Voir passage équivalent dans De Veritate

Les passions peuvent avoir un double rapport avec le jugement de la raison. Dicendum quod passiones animae dupliciter se possunt habere ad iudicium rationis. 
1. Parfois elles le précèdent. Dans ce cas, elles obscurcissent (obnubilent) le jugement, duquel dépend la bonté de l'acte moral, et, par suite, elles diminuent la bonté de cet acte ; il est plus digne de louange d'accomplir une oeuvre de charité par jugement de raison que par la seule passion de pitié (misericordiae). Uno modo, antecedenter. Et sic, cum obnubilent iudicium rationis, ex quo dependet bonitas moralis actus, diminuunt actus bonitatem, laudabilius enim est quod ex iudicio rationis aliquis faciat opus caritatis, quam ex sola passione misericordiae.
2. D'autres fois, les passions sont consécutives au jugement.

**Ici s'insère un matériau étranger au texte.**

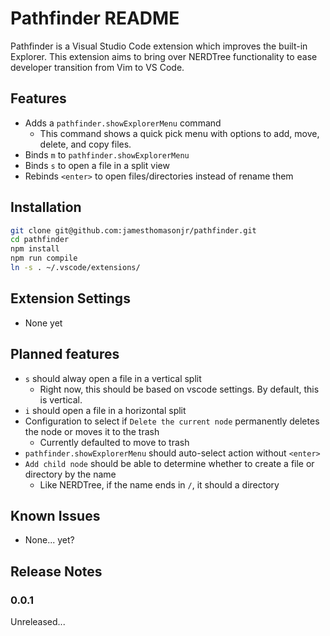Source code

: # Pathfinder README

Pathfinder is a Visual Studio Code extension which improves the built-in Explorer.
This extension aims to bring over NERDTree functionality to ease developer transition from Vim to VS Code.

## Features
- Adds a `pathfinder.showExplorerMenu` command
  - This command shows a quick pick menu with options to add, move, delete, and copy files.
- Binds `m` to `pathfinder.showExplorerMenu`
- Binds `s` to open a file in a split view
- Rebinds `<enter>` to open files/directories instead of rename them

## Installation
```bash
git clone git@github.com:jamesthomasonjr/pathfinder.git
cd pathfinder
npm install
npm run compile
ln -s . ~/.vscode/extensions/
```

## Extension Settings
- None yet

## Planned features
- `s` should alway open a file in a vertical split
  - Right now, this should be based on vscode settings. By default, this is vertical.
- `i` should open a file in a horizontal split
- Configuration to select if `Delete the current node` permanently deletes the node or moves it to the trash
  - Currently defaulted to move to trash
- `pathfinder.showExplorerMenu` should auto-select action without `<enter>`
- `Add child node` should be able to determine whether to create a file or directory by the name
  - Like NERDTree, if the name ends in `/`, it should a directory

## Known Issues
- None... yet?


## Release Notes
### 0.0.1
Unreleased...
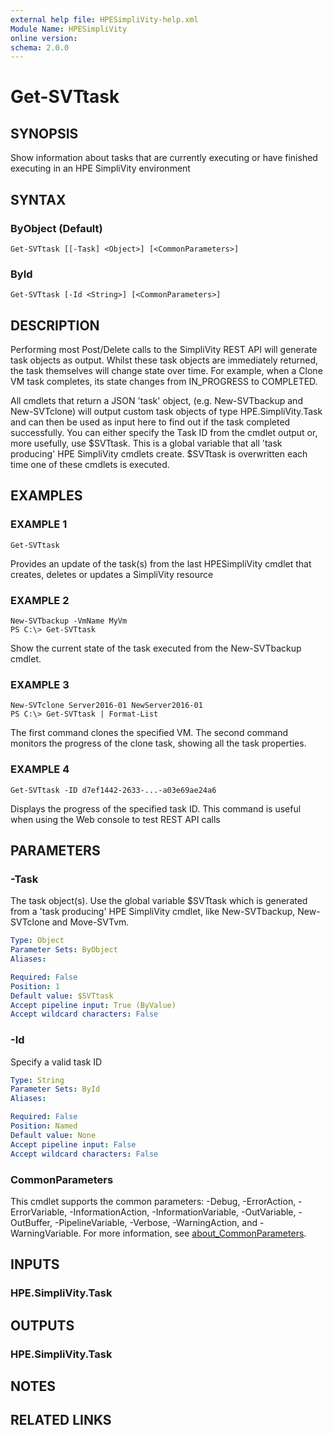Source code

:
 ```yaml
---
external help file: HPESimpliVity-help.xml
Module Name: HPESimpliVity
online version:
schema: 2.0.0
---
```


# Get-SVTtask

## SYNOPSIS
Show information about tasks that are currently executing or have finished executing in an 
HPE SimpliVity environment

## SYNTAX

### ByObject (Default)
```
Get-SVTtask [[-Task] <Object>] [<CommonParameters>]
```

### ById
```
Get-SVTtask [-Id <String>] [<CommonParameters>]
```

## DESCRIPTION
Performing most Post/Delete calls to the SimpliVity REST API will generate task objects as output. Whilst these task objects are immediately returned, the task themselves will change state over time. For example, when a Clone VM task completes, its state changes from IN_PROGRESS to COMPLETED.

All cmdlets that return a JSON 'task' object, (e.g. New-SVTbackup and New-SVTclone) will output custom task objects of type HPE.SimpliVity.Task and can then be used as input here to find out if the task completed successfully. You can either specify the Task ID from the cmdlet output or, more usefully, use $SVTtask. This is a global variable that all 'task producing' HPE SimpliVity cmdlets create. $SVTtask is overwritten each time one of these cmdlets is executed.

## EXAMPLES

### EXAMPLE 1
```
Get-SVTtask
```

Provides an update of the task(s) from the last HPESimpliVity cmdlet that creates, deletes or updates a SimpliVity resource

### EXAMPLE 2
```
New-SVTbackup -VmName MyVm
PS C:\> Get-SVTtask
```

Show the current state of the task executed from the New-SVTbackup cmdlet.

### EXAMPLE 3
```
New-SVTclone Server2016-01 NewServer2016-01
PS C:\> Get-SVTtask | Format-List
```

The first command clones the specified VM.
The second command monitors the progress of the clone task, showing all the task properties.

### EXAMPLE 4
```
Get-SVTtask -ID d7ef1442-2633-...-a03e69ae24a6
```

Displays the progress of the specified task ID. This command is useful when using the Web console to test REST API calls

## PARAMETERS

### -Task
The task object(s). Use the global variable $SVTtask which is generated from a 'task producing' HPE SimpliVity cmdlet, like New-SVTbackup, New-SVTclone and Move-SVTvm.

```yaml
Type: Object
Parameter Sets: ByObject
Aliases:

Required: False
Position: 1
Default value: $SVTtask
Accept pipeline input: True (ByValue)
Accept wildcard characters: False
```

### -Id
Specify a valid task ID

```yaml
Type: String
Parameter Sets: ById
Aliases:

Required: False
Position: Named
Default value: None
Accept pipeline input: False
Accept wildcard characters: False
```

### CommonParameters
This cmdlet supports the common parameters: -Debug, -ErrorAction, -ErrorVariable, -InformationAction, -InformationVariable, -OutVariable, -OutBuffer, -PipelineVariable, -Verbose, -WarningAction, and -WarningVariable. For more information, see [about_CommonParameters](http://go.microsoft.com/fwlink/?LinkID=113216).

## INPUTS

### HPE.SimpliVity.Task
## OUTPUTS

### HPE.SimpliVity.Task
## NOTES

## RELATED LINKS
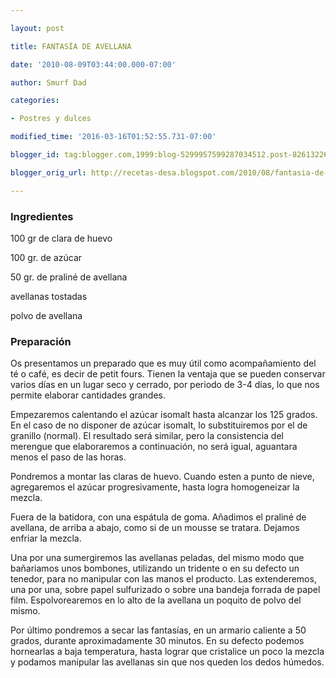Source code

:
 ```yaml
---

layout: post

title: FANTASÍA DE AVELLANA

date: '2010-08-09T03:44:00.000-07:00'

author: Smurf Dad

categories:

- Postres y dulces

modified_time: '2016-03-16T01:52:55.731-07:00'

blogger_id: tag:blogger.com,1999:blog-5299957599287034512.post-8261322682640581305

blogger_orig_url: http://recetas-desa.blogspot.com/2010/08/fantasia-de-avellana.html

---
```


<h3>Ingredientes</h3>

100 gr de clara de huevo

100 gr. de azúcar

50 gr. de praliné de avellana

avellanas tostadas

polvo de avellana

<h3>Preparación</h3>

Os presentamos un preparado que es muy útil como acompañamiento del té o café, es decir de petit fours. Tienen la ventaja que se pueden conservar varios días en un lugar seco y cerrado, por periodo de 3-4 días, lo que nos permite elaborar cantidades grandes.

Empezaremos calentando el azúcar isomalt hasta alcanzar los 125 grados. En el caso de no disponer de azúcar isomalt, lo substituiremos por el de granillo (normal). El resultado será similar, pero la consistencia del merengue que elaboraremos a continuación, no será igual, aguantara menos el paso de las horas.

Pondremos a montar las claras de huevo. Cuando esten a punto de nieve, agregaremos el azúcar progresivamente, hasta logra homogeneizar la mezcla.

Fuera de la batidora, con una espátula de goma. Añadimos el praliné de avellana, de arriba a abajo, como si de un mousse se tratara. Dejamos enfriar la mezcla.

Una por una sumergiremos las avellanas peladas, del mismo modo que bañariamos unos bombones, utilizando un tridente o en su defecto un tenedor, para no manipular con las manos el producto. Las extenderemos, una por una, sobre papel sulfurizado o sobre una bandeja forrada de papel film. Espolvorearemos en lo alto de la avellana un poquito de polvo del mismo.

Por último pondremos a secar las fantasías, en un armario caliente a 50 grados, durante aproximadamente 30 minutos. En su defecto podemos hornearlas a baja temperatura, hasta lograr que cristalice un poco la mezcla y podamos manipular las avellanas sin que nos queden los dedos húmedos.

Ce peut être d'une double manière : Alio modo se habent consequenter. Et hoc dupliciter.
  • a) Par manière de rejaillissement (redundantiae) lorsque, la partie supérieure de l'âme est mue intensément vers une chose, la partie inférieure suit aussi son mouvement. Et ainsi la passion qui existe consécutivement [au jugement] dans l'appétit sensitif est un signe de l'intensité de la volonté. Et ainsi elle indique une bonté morale plus grande.
  • Uno modo, per modum redundantiae, quia scilicet, cum superior pars animae intense movetur in aliquid, sequitur motum eius etiam pars inferior. Et sic passio existens consequenter in appetitu sensitivo, est signum intensionis voluntatis. Et sic indicat bonitatem moralem maiorem. 
  • b) Par manière de choix : quand l'homme, par un jugement rationnel, choisit d'être affecté de telle passion afin d'agir plus vite (promptius), avec la coopération de l'appétit sensible. La passion ajoute alors à la bonté de l'acte.
Somme, I-II.q24a3ad1)
  • Alio modo, per modum electionis, quando scilicet homo ex iudicio rationis eligit affici aliqua passione, ut promptius operetur, cooperante appetitu sensitivo. Et sic passio animae addit ad bonitatem actionis.

 

Commentaires : 

  1. Redundantiae traduit par rejaillissement pourrait être aussi traduit par "surabondance", "excès" ou "débordement".
  2. A vérifier mais, a priori, grave erreur de traduction ("l'âme se portant intensément vers une chose") : pars animae intense movetur in aliquid: ici l'âme est mûe et non se meut, movetur est au présent passif, non actif, l'objet prime sur la possibilité volontariste de la raison. Ici, l'âme répond à une attraction. On n'est pas chez Duns Scot ! Même problème ici.
  3. La dernière partie est extraordinaire, le choix de se servir de la passion comme d'une monture pour aller plus vite. Quelle liberté ! On imagine très bien Thomas utilisant son amour passionné de la vérité pour donner plus d'allant à sa recherche concrète malgré la fatigue et autres obstacles.
  4. Promptius : ne veut pas dire immmédiatement "plus vite" mais davantage "plus facilement", en cela que la passion peut de nouveau rendre nos facultés spirituelles prêtes à être utilisées. Mais la traduction reste bonne, la passion habilement utilisée peut maintenir nos facultés éveillées, plus en acte. On est prêt à dégainer, on peut maintenir l'activité spirituelle plus longtemps. De même que Thomas reconnaîtra dans l'autre sens que la fatigue des faultés sensibles adjointes à l'activité contemplative ne permet pas de maintenir la contemplation indéfiniment.